Kam Tong transferred to St Luke’s Hospital for rehabilitation. At her first physiotherapy session, her sister Yit Wah saw how the therapist gave Kam Tong confidence to overcome the fear of falling and start exercising.
The exercises involved different activities. For example, playing a card game while standing helped improve endurance and balance. Yit Wah said, “Therapists use simple things like clothes pegs and card games to engage patients. They have fun while doing therapy.” From needing help to transfer from bed to wheelchair, Kam Tong progressed to walking with a walking frame.
Kam Tong also progressed in her speech. Yit Wah said, “The speech therapists were skillful and encouraging. The customised exercises enabled her to progress from a whisper to even being able to shout.”
For Kam Tong’s 70th birthday, Yit Wah gathered family members to celebrate it in the hospital. Nurses surprised the family with a birthday cake and song. Yit Wah said, “It was a very special memory for my sister. That was the sweetest smile she has had since her stroke.”

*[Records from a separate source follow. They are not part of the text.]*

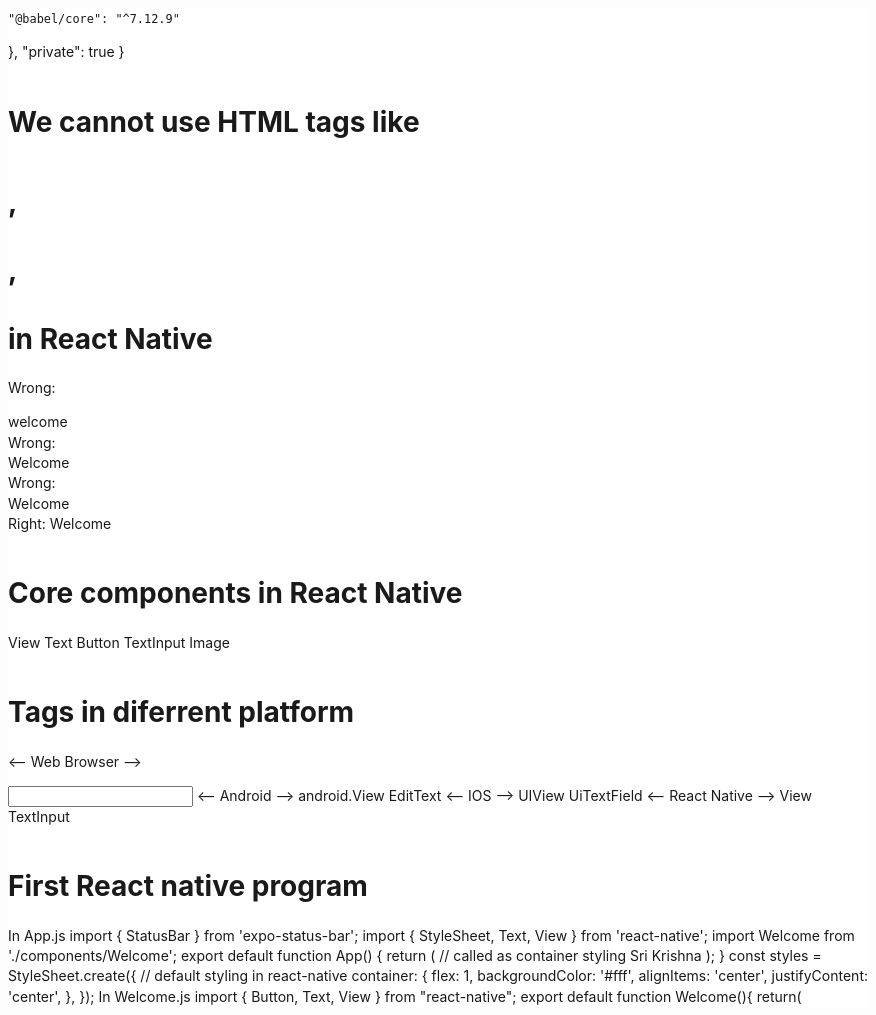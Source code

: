     "@babel/core": "^7.12.9"
  },
  "private": true
}

# We cannot use HTML tags like <h1>,<p>,<div> in React Native
Wrong: <div>welcome</div>
Wrong: <div><Text>Welcome</Text></div>
Wrong: <Text><div>Welcome</div></Text>
Right: <Text>Welcome</Text>

# Core components in React Native
View
Text
Button
TextInput
Image

# Tags in diferrent platform
<-- Web Browser -->
<div>
<input>
<-- Android -->
android.View
EditText
<-- IOS -->
UIView
UiTextField
<-- React Native -->
View
TextInput

# First React native program
In App.js
import { StatusBar } from 'expo-status-bar';
import { StyleSheet, Text, View } from 'react-native';
import Welcome from './components/Welcome';
export default function App() {
  return (
    <View style={styles.container}> // called as container styling
      <Text>Sri Krishna</Text>
      <StatusBar style="auto" />
      <Welcome/>
    </View>
  );
}
const styles = StyleSheet.create({ // default styling in react-native
  container: {
    flex: 1,
    backgroundColor: '#fff',
    alignItems: 'center',
    justifyContent: 'center',
  },
});
In Welcome.js
import { Button, Text, View } from "react-native";
export default function Welcome(){
    return(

Yit Wah felt supported as a caregiver. One evening, a nurse acknowledged and encouraged Yit Wah’s efforts in caring for her sister. Yit Wah added the doctor also “took time to discuss my sister’s medical conditions and helped us think through the best way to manage them”.
Hospitalisation “is a time when patients and caregivers feel down and struggle to accept the loss of mobility and independence”, said Yit Wah. “The supportive and encouraging environment, and cheerful smiles help us in recovery. The chapel services gave us spiritual strength to carry on.”